■ **WHAT THIS TASK INVOLVES**:
Check each line of the material below, and copy it if it holds the string "number".

■ **RECORDS SHOWN**:
====================

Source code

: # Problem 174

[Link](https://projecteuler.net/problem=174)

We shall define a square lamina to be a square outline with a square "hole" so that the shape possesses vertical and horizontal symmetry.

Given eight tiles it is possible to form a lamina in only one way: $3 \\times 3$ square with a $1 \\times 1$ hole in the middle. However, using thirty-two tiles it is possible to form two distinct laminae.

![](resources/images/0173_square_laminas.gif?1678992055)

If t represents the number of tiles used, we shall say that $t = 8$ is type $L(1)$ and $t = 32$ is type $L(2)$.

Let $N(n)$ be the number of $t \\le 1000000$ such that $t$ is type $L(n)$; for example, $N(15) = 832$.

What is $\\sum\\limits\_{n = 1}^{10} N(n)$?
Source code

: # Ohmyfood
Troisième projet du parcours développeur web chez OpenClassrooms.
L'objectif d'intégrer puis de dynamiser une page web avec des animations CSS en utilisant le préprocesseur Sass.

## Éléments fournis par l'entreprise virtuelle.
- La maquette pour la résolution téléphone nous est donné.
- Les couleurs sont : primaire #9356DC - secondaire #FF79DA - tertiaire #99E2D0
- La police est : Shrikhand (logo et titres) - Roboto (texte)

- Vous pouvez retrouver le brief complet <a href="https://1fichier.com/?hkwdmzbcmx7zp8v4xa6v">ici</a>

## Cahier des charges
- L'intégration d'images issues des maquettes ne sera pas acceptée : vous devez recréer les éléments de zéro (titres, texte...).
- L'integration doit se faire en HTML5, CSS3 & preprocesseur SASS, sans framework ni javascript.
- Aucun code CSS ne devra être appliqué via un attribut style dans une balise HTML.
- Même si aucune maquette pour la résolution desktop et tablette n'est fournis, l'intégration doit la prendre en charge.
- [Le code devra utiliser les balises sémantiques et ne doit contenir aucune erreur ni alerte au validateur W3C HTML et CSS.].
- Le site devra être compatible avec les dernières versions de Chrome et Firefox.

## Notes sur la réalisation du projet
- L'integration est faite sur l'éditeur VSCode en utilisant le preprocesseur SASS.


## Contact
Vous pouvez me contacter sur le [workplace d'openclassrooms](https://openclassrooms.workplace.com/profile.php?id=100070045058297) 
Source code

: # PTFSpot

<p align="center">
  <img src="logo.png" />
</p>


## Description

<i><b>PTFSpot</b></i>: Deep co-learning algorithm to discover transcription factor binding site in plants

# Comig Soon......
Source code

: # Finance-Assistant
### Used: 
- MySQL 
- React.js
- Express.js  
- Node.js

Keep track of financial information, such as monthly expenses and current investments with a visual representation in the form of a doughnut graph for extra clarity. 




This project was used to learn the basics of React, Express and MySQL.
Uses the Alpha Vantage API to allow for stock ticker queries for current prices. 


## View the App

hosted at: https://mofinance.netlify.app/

====================

■ **ANSWER SECTION**:
If t represents the number of tiles used, we shall say that $t = 8$ is type $L(1)$ and $t = 32$ is type $L(2)$.
Let $N(n)$ be the number of $t \\le 1000000$ such that $t$ is type $L(n)$; for example, $N(15) = 832$.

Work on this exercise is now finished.